A land use study commission is established to evaluate the effectiveness of the GMA, SEPA, Shorelines Management Act, and other land use and environmental laws. The commission consists of not more than 13 members, seven of whom are appointed by the Governor, two of whom are appointed by the Speaker of the House of Representatives, and two of whom are appointed by the President of the Senate. The director of the DCTED, or a designee, and the director of the DOE, or a designee, are nonvoting members of the commission. A final report is due no later than November 1, 1997.
Substitute Bill Compared to Original Bill: The environmental analysis fees, and authority to borrow based upon these fees, was eliminated. If not rejected, a permitting decision is deemed approved after 120 days. The tolling of the 120-day permitting period for requiring additional information was eliminated. Requirements for the appeals procedure, in lieu of a writ of certiorari, were somewhat lessened. The potential new authority of a hearing examiner to take final action adopting rezones was eliminated.
Appropriation: $375,000 is appropriated from various accounts for the biennium ending June 30, 1997, to finance the activities of the consolidated permit center.
Fiscal Note: Available.
Effective Date of Substitute Bill: Ninety days after adjournment of session in which bill is passed.
Testimony For: This is a balanced approach. This is a compromise. This has resulted from a cooperative effort. This is not the end of the work, but the start. This is an integrated package of proposals. This is a delicate package.
Testimony Against: None.
Testified: Chris Vance, King County Council; Mary Lynn Myer, Dept. of Community, Trade and Economic Development; Matt Ryan, Keith Dearborn, and Win Granlund, Kitsap County; Sylviann Frankus, League of Women Voters of Wash.; Paul Parker, Wash. State Assn. of Counties; Bob Mack, Bellevue; Davidya Kasperzyk, Wash. Council of American Architects; Chris Leman, Coalition of Wash. Communities; John Woodring, Wash. Assoc. of Realtors; Mike McCormick, 1000 Friends of Wash.; Naki Stevens, People for Puget Sound; Scott Merriman, Wash. Environmental Council; Robert Dryfus; Susie Rao, Building Industry Association of Washington; Harry Reinert, Task Force on Regulatory Reform; and Don Chance, Association of Washington Business.
HOUSE COMMITTEE ON APPROPRIATIONS
Majority Report: The substitute bill by Committee on Government Operations be substituted therefor and the substitute bill as amended by Committee on Appropriations do pass. Signed by 24 members: Representatives Silver, Chairman; Clements, Vice Chairman; Huff, Vice Chairman; Pelesky; Vice Chairman; Beeksma; Brumsickle; Carlson; Chappell; Cooke; Crouse; G. Fisher; Foreman; Grant; Hargrove; Hickel; Jacobsen; Lambert; Lisk; McMorris; Poulsen; Reams; Sehlin; Sheahan and Talcott.
Minority Report: Do not pass. Signed by 5 members: Representatives Sommers, Ranking Minority Member; Valle, Assistant Ranking Minority Member; Rust; Thibaudeau and Wolfe.

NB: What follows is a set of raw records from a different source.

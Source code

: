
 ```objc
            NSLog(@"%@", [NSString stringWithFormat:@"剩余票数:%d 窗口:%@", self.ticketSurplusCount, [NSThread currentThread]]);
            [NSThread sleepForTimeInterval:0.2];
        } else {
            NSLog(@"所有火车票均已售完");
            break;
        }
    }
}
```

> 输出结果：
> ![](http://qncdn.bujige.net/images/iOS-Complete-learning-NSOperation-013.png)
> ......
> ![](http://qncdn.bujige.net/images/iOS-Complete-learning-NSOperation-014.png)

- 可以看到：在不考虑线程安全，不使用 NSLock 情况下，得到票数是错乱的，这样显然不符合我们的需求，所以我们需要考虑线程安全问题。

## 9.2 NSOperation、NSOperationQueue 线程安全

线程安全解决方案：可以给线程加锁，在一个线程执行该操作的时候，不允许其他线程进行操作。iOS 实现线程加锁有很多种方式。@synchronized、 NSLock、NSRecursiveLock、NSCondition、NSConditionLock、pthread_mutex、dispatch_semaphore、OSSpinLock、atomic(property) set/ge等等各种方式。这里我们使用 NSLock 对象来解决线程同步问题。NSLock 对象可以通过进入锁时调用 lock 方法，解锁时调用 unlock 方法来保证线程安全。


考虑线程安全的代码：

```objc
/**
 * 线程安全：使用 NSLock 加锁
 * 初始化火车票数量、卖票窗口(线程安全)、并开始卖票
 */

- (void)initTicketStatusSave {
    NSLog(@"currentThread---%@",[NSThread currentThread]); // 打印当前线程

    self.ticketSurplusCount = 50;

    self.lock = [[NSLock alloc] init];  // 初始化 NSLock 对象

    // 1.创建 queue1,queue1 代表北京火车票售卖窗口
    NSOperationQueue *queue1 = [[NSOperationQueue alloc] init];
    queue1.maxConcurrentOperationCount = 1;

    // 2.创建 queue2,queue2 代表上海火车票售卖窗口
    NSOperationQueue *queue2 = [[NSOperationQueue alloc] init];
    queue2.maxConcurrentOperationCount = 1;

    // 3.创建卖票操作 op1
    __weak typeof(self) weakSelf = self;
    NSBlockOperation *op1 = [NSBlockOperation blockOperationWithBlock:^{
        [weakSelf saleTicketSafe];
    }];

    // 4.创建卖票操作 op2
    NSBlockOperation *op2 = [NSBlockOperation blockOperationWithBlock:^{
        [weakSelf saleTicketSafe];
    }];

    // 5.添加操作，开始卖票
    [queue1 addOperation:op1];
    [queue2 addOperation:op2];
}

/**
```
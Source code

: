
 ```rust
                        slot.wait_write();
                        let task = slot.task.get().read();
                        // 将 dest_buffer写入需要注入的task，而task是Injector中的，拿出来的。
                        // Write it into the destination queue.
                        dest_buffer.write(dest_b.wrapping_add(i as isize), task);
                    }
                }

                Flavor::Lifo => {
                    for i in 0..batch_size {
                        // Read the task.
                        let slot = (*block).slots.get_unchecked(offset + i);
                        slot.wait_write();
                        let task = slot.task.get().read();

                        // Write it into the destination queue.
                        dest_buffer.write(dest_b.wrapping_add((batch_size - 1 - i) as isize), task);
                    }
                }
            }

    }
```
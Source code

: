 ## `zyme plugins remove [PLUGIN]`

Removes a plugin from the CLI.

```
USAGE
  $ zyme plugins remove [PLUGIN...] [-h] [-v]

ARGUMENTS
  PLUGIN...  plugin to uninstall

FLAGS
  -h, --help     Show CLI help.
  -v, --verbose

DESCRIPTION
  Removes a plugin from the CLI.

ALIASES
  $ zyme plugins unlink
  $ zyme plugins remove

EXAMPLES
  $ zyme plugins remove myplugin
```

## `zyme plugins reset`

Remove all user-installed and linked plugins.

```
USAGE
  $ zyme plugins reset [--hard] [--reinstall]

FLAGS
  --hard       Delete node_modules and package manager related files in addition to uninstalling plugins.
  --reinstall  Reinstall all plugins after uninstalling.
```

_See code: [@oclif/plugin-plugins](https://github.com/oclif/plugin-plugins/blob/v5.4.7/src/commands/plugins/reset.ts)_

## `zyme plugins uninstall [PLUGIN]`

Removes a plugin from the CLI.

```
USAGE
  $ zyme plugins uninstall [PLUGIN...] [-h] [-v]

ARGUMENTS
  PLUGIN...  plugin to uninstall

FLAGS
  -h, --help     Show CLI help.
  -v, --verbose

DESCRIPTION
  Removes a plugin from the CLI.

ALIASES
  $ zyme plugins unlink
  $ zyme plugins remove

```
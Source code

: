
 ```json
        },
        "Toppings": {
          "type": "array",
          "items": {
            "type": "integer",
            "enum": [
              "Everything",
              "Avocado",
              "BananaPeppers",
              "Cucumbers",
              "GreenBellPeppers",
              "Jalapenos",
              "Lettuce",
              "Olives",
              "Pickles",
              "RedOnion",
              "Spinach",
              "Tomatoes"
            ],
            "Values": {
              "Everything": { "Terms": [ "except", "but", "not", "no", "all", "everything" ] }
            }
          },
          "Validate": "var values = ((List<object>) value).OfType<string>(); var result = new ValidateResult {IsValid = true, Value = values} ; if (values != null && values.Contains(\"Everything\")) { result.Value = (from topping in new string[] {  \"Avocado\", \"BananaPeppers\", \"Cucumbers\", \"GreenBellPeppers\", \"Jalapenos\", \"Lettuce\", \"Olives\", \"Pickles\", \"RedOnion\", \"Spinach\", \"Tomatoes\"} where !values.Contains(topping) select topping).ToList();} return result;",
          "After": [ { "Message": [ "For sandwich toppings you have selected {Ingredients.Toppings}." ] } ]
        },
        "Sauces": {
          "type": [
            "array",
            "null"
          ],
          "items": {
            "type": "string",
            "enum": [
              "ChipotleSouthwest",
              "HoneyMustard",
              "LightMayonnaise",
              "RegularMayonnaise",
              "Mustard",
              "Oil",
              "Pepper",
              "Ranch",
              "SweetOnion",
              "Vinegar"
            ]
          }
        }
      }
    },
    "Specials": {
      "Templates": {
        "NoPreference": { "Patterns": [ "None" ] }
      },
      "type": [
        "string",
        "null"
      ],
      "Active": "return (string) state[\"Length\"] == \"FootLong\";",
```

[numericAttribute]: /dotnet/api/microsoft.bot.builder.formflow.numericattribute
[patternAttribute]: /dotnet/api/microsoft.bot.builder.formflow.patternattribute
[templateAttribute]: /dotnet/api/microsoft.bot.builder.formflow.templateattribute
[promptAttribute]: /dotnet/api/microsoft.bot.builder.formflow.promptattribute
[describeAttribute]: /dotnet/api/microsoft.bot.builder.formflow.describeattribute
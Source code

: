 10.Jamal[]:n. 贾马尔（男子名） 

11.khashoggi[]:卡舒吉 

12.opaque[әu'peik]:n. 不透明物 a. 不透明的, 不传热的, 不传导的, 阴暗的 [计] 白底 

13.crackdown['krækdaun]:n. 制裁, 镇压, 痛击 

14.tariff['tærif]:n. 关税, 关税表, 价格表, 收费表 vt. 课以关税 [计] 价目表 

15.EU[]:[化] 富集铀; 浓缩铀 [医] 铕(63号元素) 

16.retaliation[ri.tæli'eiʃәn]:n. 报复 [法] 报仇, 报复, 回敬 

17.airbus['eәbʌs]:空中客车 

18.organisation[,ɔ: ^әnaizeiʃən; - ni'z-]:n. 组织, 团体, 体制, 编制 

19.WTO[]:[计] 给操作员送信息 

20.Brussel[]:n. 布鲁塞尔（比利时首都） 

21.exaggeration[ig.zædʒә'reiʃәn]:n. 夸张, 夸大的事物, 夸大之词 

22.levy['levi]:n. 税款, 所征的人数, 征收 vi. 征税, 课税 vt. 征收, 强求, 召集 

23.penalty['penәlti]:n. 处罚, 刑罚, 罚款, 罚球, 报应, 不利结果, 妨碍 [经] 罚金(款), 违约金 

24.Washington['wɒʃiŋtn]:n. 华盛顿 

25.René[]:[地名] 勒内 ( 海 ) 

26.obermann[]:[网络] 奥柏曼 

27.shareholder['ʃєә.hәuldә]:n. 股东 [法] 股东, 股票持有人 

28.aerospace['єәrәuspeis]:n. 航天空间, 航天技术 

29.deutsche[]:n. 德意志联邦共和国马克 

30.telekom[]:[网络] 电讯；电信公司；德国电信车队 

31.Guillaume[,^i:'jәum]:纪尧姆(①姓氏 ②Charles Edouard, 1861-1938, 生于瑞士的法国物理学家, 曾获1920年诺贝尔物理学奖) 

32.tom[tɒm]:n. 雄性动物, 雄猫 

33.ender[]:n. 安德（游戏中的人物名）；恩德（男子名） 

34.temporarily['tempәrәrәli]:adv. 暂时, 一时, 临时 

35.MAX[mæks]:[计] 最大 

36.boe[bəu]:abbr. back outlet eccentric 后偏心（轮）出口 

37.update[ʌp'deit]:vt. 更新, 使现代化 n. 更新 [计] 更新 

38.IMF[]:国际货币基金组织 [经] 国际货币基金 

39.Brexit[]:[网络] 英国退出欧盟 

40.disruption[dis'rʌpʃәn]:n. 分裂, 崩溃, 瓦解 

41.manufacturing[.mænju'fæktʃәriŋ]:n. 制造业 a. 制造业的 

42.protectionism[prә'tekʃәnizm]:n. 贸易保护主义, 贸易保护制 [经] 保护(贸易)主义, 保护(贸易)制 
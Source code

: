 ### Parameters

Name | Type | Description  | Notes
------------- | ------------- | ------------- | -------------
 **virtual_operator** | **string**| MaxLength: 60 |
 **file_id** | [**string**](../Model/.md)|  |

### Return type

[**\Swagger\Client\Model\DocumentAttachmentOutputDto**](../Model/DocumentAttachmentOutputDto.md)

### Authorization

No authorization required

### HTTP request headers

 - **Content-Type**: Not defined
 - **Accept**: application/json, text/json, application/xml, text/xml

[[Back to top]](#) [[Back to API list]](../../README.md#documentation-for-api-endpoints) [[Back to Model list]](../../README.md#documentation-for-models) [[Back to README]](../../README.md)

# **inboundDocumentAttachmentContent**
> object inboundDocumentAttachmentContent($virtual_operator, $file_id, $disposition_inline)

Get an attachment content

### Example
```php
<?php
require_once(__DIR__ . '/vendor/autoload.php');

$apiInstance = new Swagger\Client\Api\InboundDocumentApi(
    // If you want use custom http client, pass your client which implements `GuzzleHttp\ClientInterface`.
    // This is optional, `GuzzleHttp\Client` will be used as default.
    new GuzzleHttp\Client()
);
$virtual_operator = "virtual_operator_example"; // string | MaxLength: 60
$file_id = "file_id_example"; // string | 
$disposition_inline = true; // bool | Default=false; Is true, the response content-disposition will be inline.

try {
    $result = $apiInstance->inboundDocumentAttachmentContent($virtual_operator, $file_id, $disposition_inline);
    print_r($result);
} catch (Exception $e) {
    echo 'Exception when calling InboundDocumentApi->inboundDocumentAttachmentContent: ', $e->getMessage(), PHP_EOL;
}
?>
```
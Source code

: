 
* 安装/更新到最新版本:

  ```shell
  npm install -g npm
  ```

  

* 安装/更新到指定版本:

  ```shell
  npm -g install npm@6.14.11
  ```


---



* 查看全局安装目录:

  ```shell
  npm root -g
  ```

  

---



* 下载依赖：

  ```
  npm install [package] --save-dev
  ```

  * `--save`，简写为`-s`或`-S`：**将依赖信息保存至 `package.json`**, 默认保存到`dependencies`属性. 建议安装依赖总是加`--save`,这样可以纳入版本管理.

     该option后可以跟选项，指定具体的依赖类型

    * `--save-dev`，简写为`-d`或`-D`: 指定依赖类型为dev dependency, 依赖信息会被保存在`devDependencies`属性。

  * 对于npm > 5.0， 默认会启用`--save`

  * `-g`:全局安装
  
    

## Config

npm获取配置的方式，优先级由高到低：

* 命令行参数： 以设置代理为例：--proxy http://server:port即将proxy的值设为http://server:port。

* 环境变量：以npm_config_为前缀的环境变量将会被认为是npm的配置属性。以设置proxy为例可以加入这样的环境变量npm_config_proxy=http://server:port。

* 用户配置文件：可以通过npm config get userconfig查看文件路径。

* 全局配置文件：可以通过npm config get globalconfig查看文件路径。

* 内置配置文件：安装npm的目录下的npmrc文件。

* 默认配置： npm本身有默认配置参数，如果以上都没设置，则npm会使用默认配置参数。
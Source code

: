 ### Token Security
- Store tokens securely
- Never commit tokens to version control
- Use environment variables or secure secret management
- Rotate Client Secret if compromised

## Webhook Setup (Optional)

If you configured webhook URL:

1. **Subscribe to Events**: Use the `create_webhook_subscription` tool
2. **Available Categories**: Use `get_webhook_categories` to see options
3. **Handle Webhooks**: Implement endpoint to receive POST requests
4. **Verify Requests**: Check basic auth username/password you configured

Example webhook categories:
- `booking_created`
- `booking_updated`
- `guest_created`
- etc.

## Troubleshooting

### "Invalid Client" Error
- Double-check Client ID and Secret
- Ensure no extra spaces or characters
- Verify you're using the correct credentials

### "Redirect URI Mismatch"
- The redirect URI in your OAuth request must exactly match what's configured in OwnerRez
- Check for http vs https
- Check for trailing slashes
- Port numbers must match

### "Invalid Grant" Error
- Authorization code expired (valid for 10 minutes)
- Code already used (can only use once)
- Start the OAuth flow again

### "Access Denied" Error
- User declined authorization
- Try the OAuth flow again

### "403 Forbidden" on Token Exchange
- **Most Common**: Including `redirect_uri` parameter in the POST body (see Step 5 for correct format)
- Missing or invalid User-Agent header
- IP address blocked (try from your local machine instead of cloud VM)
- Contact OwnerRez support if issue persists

Staff: Susan Nakagawa (786-7145).
Summary of Recommendation of Committee on Appropriations Compared to Recommendation of Committee on Government Operations: The appropriations from the Public Works Assistance Account and the Transportation Fund for the Growth Management Planning and Environmental Review Fund are deleted. The appropriations to the Department of Ecology for the Consolidated Permit Center are also deleted.
Appropriation: None.
Fiscal Note: Available.
Effective Date of Substitute Bill: Ninety days after adjournment of session in which bill is passed.
Testimony For: This legislation is the consensus legislation for growth management. The fiscal impact is limited entirely to the appropriations in the bill.
Testimony Against: None.
Testified: Representative Bill Reams, prime sponsor.